Your goal:
Only lines containing the word "prompt" are needed; pull them out of the material.

Information supplied:
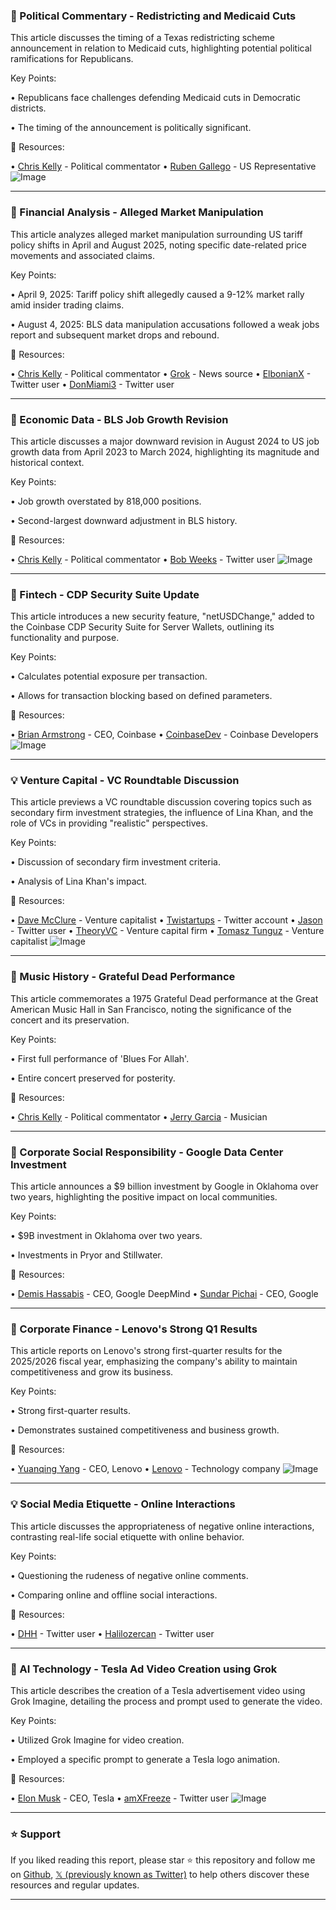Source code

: ### 🤖 Political Commentary - Redistricting and Medicaid Cuts

This article discusses the timing of a Texas redistricting scheme announcement in relation to Medicaid cuts, highlighting potential political ramifications for Republicans.

Key Points:

• Republicans face challenges defending Medicaid cuts in Democratic districts.


• The timing of the announcement is politically significant.



🔗 Resources:

• [Chris Kelly](https://x.com/thatchriskelly) - Political commentator
• [Ruben Gallego](https://x.com/RubenGallego) - US Representative
![Image](https://pbs.twimg.com/amplify_video_thumb/1955799581033422852/img/uRJwDCdfJaWiTWEE.jpg)


---
### 🤖 Financial Analysis - Alleged Market Manipulation

This article analyzes alleged market manipulation surrounding US tariff policy shifts in April and August 2025, noting specific date-related price movements and associated claims.

Key Points:

• April 9, 2025:  Tariff policy shift allegedly caused a 9-12% market rally amid insider trading claims.

• August 4, 2025: BLS data manipulation accusations followed a weak jobs report and subsequent market drops and rebound.


🔗 Resources:

• [Chris Kelly](https://x.com/thatchriskelly) - Political commentator
• [Grok](https://x.com/grok) - News source
• [ElbonianX](https://x.com/ElbonianX) - Twitter user
• [DonMiami3](https://x.com/DonMiami3) - Twitter user


---
### 🤖 Economic Data - BLS Job Growth Revision

This article discusses a major downward revision in August 2024 to US job growth data from April 2023 to March 2024, highlighting its magnitude and historical context.

Key Points:

• Job growth overstated by 818,000 positions.

• Second-largest downward adjustment in BLS history.


🔗 Resources:

• [Chris Kelly](https://x.com/thatchriskelly) - Political commentator
• [Bob Weeks](https://x.com/bob_weeks) - Twitter user
![Image](https://pbs.twimg.com/media/GxgDtVLW0AAt9V3?format=png&name=small)


---
### 🚀 Fintech - CDP Security Suite Update

This article introduces a new security feature, "netUSDChange," added to the Coinbase CDP Security Suite for Server Wallets, outlining its functionality and purpose.

Key Points:

• Calculates potential exposure per transaction.

• Allows for transaction blocking based on defined parameters.


🔗 Resources:

• [Brian Armstrong](https://x.com/brian_armstrong) - CEO, Coinbase
• [CoinbaseDev](https://x.com/CoinbaseDev) - Coinbase Developers
![Image](https://pbs.twimg.com/amplify_video_thumb/1955666552348639233/img/SX-42lBLUa50NWRd.jpg)


---
### 💡 Venture Capital - VC Roundtable Discussion

This article previews a VC roundtable discussion covering topics such as secondary firm investment strategies, the influence of Lina Khan, and the role of VCs in providing "realistic" perspectives.

Key Points:

• Discussion of secondary firm investment criteria.

• Analysis of Lina Khan's impact.


🔗 Resources:

• [Dave McClure](https://x.com/davemcclure) - Venture capitalist
• [Twistartups](https://x.com/twistartups) -  Twitter account
• [Jason](https://x.com/Jason) - Twitter user
• [TheoryVC](https://x.com/TheoryVC) - Venture capital firm
• [Tomasz Tunguz](https://x.com/ttunguz) - Venture capitalist
![Image](https://pbs.twimg.com/amplify_video_thumb/1955780522375847941/img/WW-36Fm-xUrwsOON.jpg)


---
### 🤖 Music History - Grateful Dead Performance

This article commemorates a 1975 Grateful Dead performance at the Great American Music Hall in San Francisco, noting the significance of the concert and its preservation.

Key Points:

• First full performance of 'Blues For Allah'.

• Entire concert preserved for posterity.


🔗 Resources:

• [Chris Kelly](https://x.com/thatchriskelly) - Political commentator
• [Jerry Garcia](https://x.com/jerrygarcia) - Musician


---
### 🤖 Corporate Social Responsibility - Google Data Center Investment

This article announces a $9 billion investment by Google in Oklahoma over two years, highlighting the positive impact on local communities.

Key Points:

• $9B investment in Oklahoma over two years.

• Investments in Pryor and Stillwater.


🔗 Resources:

• [Demis Hassabis](https://x.com/demishassabis) - CEO, Google DeepMind
• [Sundar Pichai](https://x.com/sundarpichai) - CEO, Google


---
### 🤖 Corporate Finance - Lenovo's Strong Q1 Results

This article reports on Lenovo's strong first-quarter results for the 2025/2026 fiscal year, emphasizing the company's ability to maintain competitiveness and grow its business.

Key Points:

• Strong first-quarter results.

• Demonstrates sustained competitiveness and business growth.


🔗 Resources:

• [Yuanqing Yang](https://x.com/YuanqingYang) - CEO, Lenovo
• [Lenovo](https://x.com/Lenovo) - Technology company
![Image](https://pbs.twimg.com/media/GyRSC3YXwAEzbyh?format=jpg&name=small)


---
### 💡 Social Media Etiquette - Online Interactions

This article discusses the appropriateness of negative online interactions, contrasting real-life social etiquette with online behavior.

Key Points:

• Questioning the rudeness of negative online comments.

• Comparing online and offline social interactions.


🔗 Resources:

• [DHH](https://x.com/dhh) - Twitter user
• [Halilozercan](https://x.com/halilozercan) - Twitter user


---
### 🚀 AI Technology - Tesla Ad Video Creation using Grok

This article describes the creation of a Tesla advertisement video using Grok Imagine, detailing the process and prompt used to generate the video.

Key Points:

• Utilized Grok Imagine for video creation.

• Employed a specific prompt to generate a Tesla logo animation.


🔗 Resources:

• [Elon Musk](https://x.com/elonmusk) - CEO, Tesla
• [amXFreeze](https://x.com/amXFreeze) - Twitter user
![Image](https://pbs.twimg.com/amplify_video_thumb/1955739617635807238/img/A_TcFZxpUkFGfdZ-.jpg)


---

### ⭐️ Support

If you liked reading this report, please star ⭐️ this repository and follow me on [Github](https://github.com/Drix10), [𝕏 (previously known as Twitter)](https://x.com/DRIX_10_) to help others discover these resources and regular updates.

---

Written response:
This article describes the creation of a Tesla advertisement video using Grok Imagine, detailing the process and prompt used to generate the video.
• Employed a specific prompt to generate a Tesla logo animation.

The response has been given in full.